> Exercise:
Print the data exactly. Omit the pictures.

> Records shown:
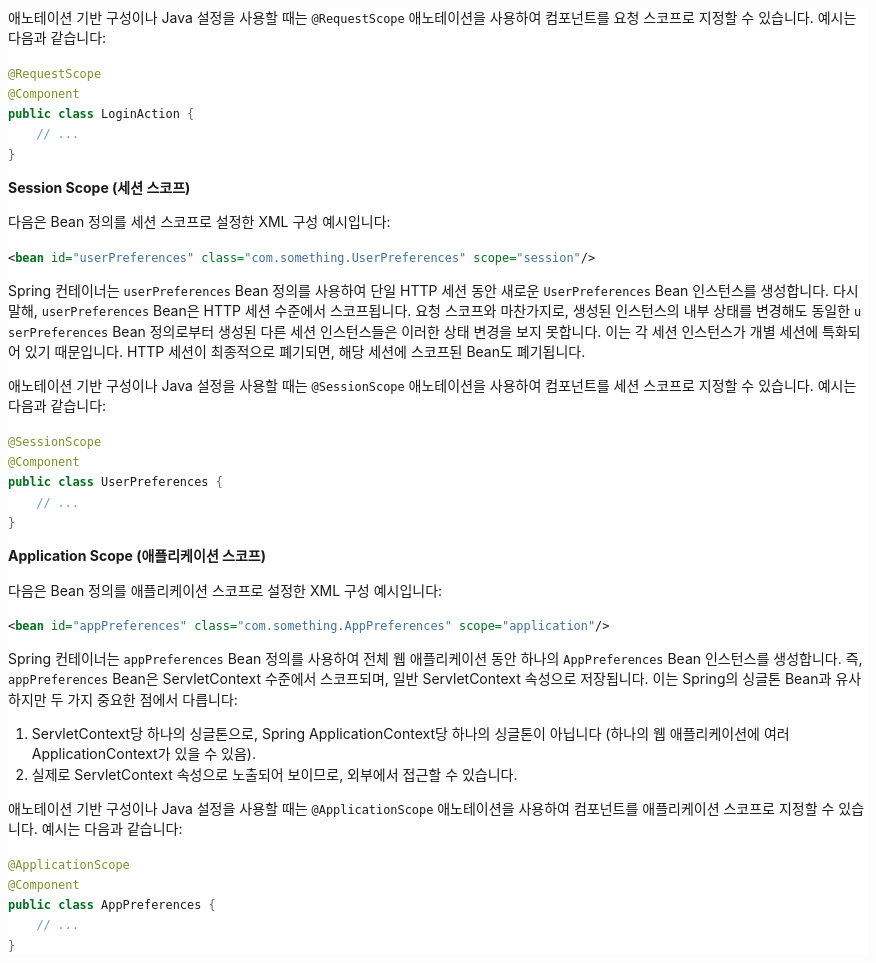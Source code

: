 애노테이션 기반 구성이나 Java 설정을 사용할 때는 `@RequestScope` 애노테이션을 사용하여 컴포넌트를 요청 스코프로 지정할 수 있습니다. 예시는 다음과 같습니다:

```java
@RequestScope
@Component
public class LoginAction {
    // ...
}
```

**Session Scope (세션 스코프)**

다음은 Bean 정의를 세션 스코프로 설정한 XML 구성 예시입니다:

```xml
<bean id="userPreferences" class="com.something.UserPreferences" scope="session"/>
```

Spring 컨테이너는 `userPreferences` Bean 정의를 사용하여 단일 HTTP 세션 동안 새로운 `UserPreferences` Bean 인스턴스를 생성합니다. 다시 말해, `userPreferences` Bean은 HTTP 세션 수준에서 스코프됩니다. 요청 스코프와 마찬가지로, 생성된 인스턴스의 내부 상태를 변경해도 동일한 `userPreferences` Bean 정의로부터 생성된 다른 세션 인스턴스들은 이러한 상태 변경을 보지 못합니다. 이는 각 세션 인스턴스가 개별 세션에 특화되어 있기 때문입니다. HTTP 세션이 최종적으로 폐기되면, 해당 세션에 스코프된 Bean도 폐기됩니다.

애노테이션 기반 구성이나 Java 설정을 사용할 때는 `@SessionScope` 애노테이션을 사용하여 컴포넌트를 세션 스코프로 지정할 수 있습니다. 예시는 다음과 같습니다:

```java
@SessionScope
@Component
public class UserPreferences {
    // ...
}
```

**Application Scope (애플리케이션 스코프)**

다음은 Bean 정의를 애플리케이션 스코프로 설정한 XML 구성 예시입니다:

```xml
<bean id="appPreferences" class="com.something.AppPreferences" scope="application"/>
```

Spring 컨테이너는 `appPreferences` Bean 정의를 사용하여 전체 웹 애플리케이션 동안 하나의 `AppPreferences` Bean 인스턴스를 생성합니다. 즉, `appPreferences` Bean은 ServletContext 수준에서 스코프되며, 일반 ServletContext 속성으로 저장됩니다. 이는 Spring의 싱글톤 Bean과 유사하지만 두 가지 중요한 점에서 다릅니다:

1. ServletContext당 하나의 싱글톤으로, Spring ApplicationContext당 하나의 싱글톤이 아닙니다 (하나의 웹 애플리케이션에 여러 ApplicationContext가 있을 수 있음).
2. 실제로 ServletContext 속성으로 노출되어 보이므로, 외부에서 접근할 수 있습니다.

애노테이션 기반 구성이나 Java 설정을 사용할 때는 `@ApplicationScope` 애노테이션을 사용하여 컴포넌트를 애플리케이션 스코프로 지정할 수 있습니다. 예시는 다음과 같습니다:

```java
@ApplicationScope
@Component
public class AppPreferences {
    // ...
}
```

> Solution:
Source code

: 애노테이션 기반 구성이나 Java 설정을 사용할 때는 `@RequestScope` 애노테이션을 사용하여 컴포넌트를 요청 스코프로 지정할 수 있습니다. 예시는 다음과 같습니다:

```java
@RequestScope
@Component
public class LoginAction {
    // ...
}
```

**Session Scope (세션 스코프)**

다음은 Bean 정의를 세션 스코프로 설정한 XML 구성 예시입니다:

```xml
<bean id="userPreferences" class="com.something.UserPreferences" scope="session"/>
```

Spring 컨테이너는 `userPreferences` Bean 정의를 사용하여 단일 HTTP 세션 동안 새로운 `UserPreferences` Bean 인스턴스를 생성합니다. 다시 말해, `userPreferences` Bean은 HTTP 세션 수준에서 스코프됩니다. 요청 스코프와 마찬가지로, 생성된 인스턴스의 내부 상태를 변경해도 동일한 `userPreferences` Bean 정의로부터 생성된 다른 세션 인스턴스들은 이러한 상태 변경을 보지 못합니다. 이는 각 세션 인스턴스가 개별 세션에 특화되어 있기 때문입니다. HTTP 세션이 최종적으로 폐기되면, 해당 세션에 스코프된 Bean도 폐기됩니다.

애노테이션 기반 구성이나 Java 설정을 사용할 때는 `@SessionScope` 애노테이션을 사용하여 컴포넌트를 세션 스코프로 지정할 수 있습니다. 예시는 다음과 같습니다:

```java
@SessionScope
@Component
public class UserPreferences {
    // ...
}
```

**Application Scope (애플리케이션 스코프)**

다음은 Bean 정의를 애플리케이션 스코프로 설정한 XML 구성 예시입니다:

```xml
<bean id="appPreferences" class="com.something.AppPreferences" scope="application"/>
```

Spring 컨테이너는 `appPreferences` Bean 정의를 사용하여 전체 웹 애플리케이션 동안 하나의 `AppPreferences` Bean 인스턴스를 생성합니다. 즉, `appPreferences` Bean은 ServletContext 수준에서 스코프되며, 일반 ServletContext 속성으로 저장됩니다. 이는 Spring의 싱글톤 Bean과 유사하지만 두 가지 중요한 점에서 다릅니다:

1. ServletContext당 하나의 싱글톤으로, Spring ApplicationContext당 하나의 싱글톤이 아닙니다 (하나의 웹 애플리케이션에 여러 ApplicationContext가 있을 수 있음).
2. 실제로 ServletContext 속성으로 노출되어 보이므로, 외부에서 접근할 수 있습니다.

애노테이션 기반 구성이나 Java 설정을 사용할 때는 `@ApplicationScope` 애노테이션을 사용하여 컴포넌트를 애플리케이션 스코프로 지정할 수 있습니다. 예시는 다음과 같습니다:

```java
@ApplicationScope
@Component
public class AppPreferences {
    // ...
}
```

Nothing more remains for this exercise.